** Input data **
⟨

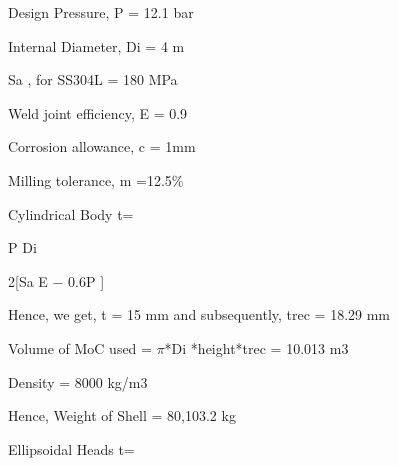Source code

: \documentclass[a4paper,portrait,12pt]{article}
\begin{document}
\begin{flushleft}
Design Pressure, P = 12.1 bar
\end{flushleft}


\begin{flushleft}
Internal Diameter, Di = 4 m
\end{flushleft}


\begin{flushleft}
Sa , for SS304L = 180 MPa
\end{flushleft}


\begin{flushleft}
Weld joint efficiency, E = 0.9
\end{flushleft}


\begin{flushleft}
Corrosion allowance, c = 1mm
\end{flushleft}


\begin{flushleft}
Milling tolerance, m =12.5\%
\end{flushleft}


\begin{flushleft}
Cylindrical Body t=
\end{flushleft}





\begin{flushleft}
P Di
\end{flushleft}


\begin{flushleft}
2[Sa E $-$ 0.6P ]
\end{flushleft}





\begin{flushleft}
Hence, we get, t = 15 mm and subsequently, trec = 18.29 mm
\end{flushleft}


\begin{flushleft}
Volume of MoC used = $\pi$*Di *height*trec = 10.013 m3
\end{flushleft}


\begin{flushleft}
Density = 8000 kg/m3
\end{flushleft}


\begin{flushleft}
Hence, Weight of Shell = 80,103.2 kg
\end{flushleft}


\begin{flushleft}
Ellipsoidal Heads t=
\end{flushleft}
\end{document}
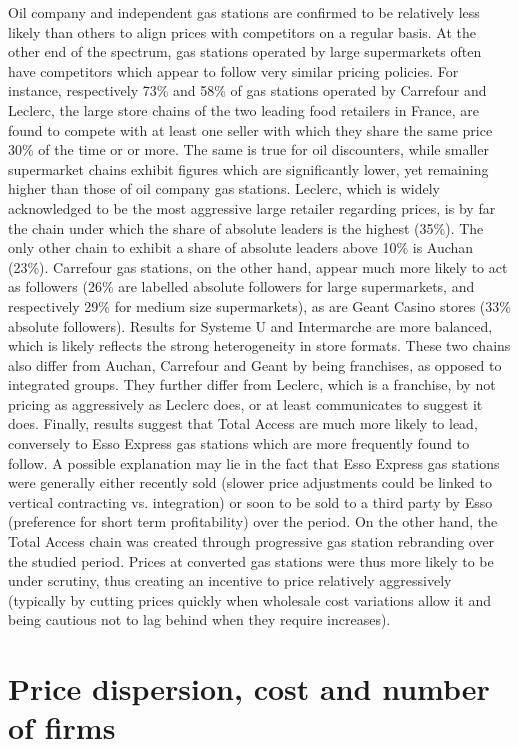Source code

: \documentclass[english]{article}
\begin{document}
Oil company and independent gas stations are confirmed to be relatively less likely than others to align prices with competitors on a regular basis. At the other end of the spectrum, gas stations operated by large supermarkets often have competitors which appear to follow very similar pricing policies. For instance, respectively 73\% and 58\% of gas stations operated by Carrefour and Leclerc, the large store chains of the two leading food retailers in France, are found to compete with at least one seller with which they share the same price 30\% of the time or or more. The same is true for oil discounters, while smaller supermarket chains exhibit figures which are significantly lower, yet remaining higher than those of oil company gas stations.
Leclerc, which is widely acknowledged to be the most aggressive large retailer regarding prices, is by far the chain under which the share of absolute leaders is the highest (35\%). The only other chain to exhibit a share of absolute leaders above 10\% is Auchan (23\%). Carrefour gas stations, on the other hand, appear much more likely to act as followers (26\% are labelled absolute followers for large supermarkets, and respectively 29\% for medium size supermarkets), as are Geant Casino stores (33\% absolute followers). Results for Systeme U and Intermarche are more balanced, which is likely reflects the strong heterogeneity in store formats. These two chains also differ from Auchan, Carrefour and Geant by being franchises, as opposed to integrated groups. They further differ from Leclerc, which is a franchise, by not pricing as aggressively as Leclerc does, or at least communicates to suggest it does. Finally, results suggest that Total Access are much more likely to lead, conversely to Esso Express gas stations which are more frequently found to follow. A possible explanation may lie in the fact that Esso Express gas stations were generally either recently sold (slower price adjustments could be linked to vertical contracting vs. integration) or soon to be sold to a third party by Esso (preference for short term profitability) over the period. On the other hand, the Total Access chain was created through progressive gas station rebranding over the studied period. Prices at converted gas stations were thus more likely to be under scrutiny, thus creating an incentive to price relatively aggressively (typically by cutting prices quickly when wholesale cost variations allow it and being cautious not to lag behind when they require increases).

\section{Price dispersion, cost and number of firms}
\end{document}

⟩

** The task **
From the listing above, collect each line in which the string "documentclass" appears.

** Output of the task **
: \documentclass[a4paper,portrait,12pt]{article}
: \documentclass[english]{article}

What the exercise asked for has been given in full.